Collected data entries:

<<<<

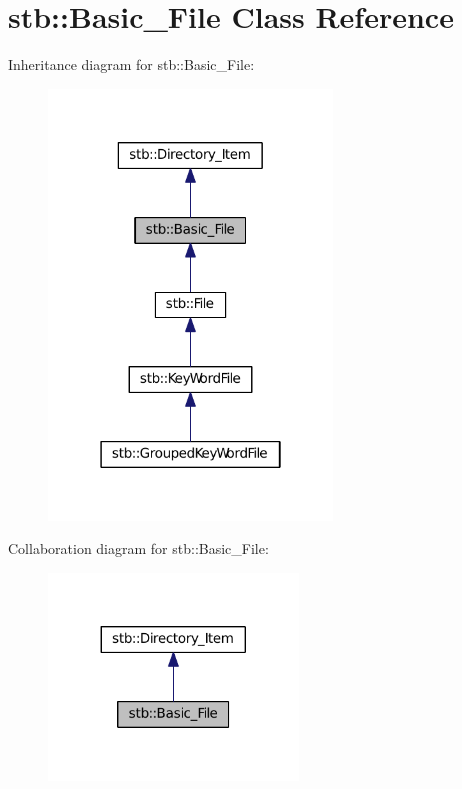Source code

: \hypertarget{classstb_1_1Basic__File}{\section{stb\+:\+:Basic\+\_\+\+File Class Reference}
\label{classstb_1_1Basic__File}
}


Inheritance diagram for stb\+:\+:Basic\+\_\+\+File\+:
\nopagebreak
\begin{figure}[H]
\begin{center}
\leavevmode
\includegraphics[width=214pt]{classstb_1_1Basic__File__inherit__graph}
\end{center}
\end{figure}


Collaboration diagram for stb\+:\+:Basic\+\_\+\+File\+:
\nopagebreak
\begin{figure}[H]
\begin{center}
\leavevmode
\includegraphics[width=188pt]{classstb_1_1Basic__File__coll__graph}
\end{center}
\end{figure}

>>>>

--- Work to be completed ---
From the first line above to the last, copy the records exactly but omit the pictures.

--- Solution to the exercise ---
Source code

: \hypertarget{classstb_1_1Basic__File}{\section{stb\+:\+:Basic\+\_\+\+File Class Reference}
\label{classstb_1_1Basic__File}
}


Inheritance diagram for stb\+:\+:Basic\+\_\+\+File\+:
\nopagebreak
\begin{figure}[H]
\begin{center}
\leavevmode
\includegraphics[width=214pt]{classstb_1_1Basic__File__inherit__graph}
\end{center}
\end{figure}


Collaboration diagram for stb\+:\+:Basic\+\_\+\+File\+:
\nopagebreak
\begin{figure}[H]
\begin{center}
\leavevmode
\includegraphics[width=188pt]{classstb_1_1Basic__File__coll__graph}
\end{center}
\end{figure}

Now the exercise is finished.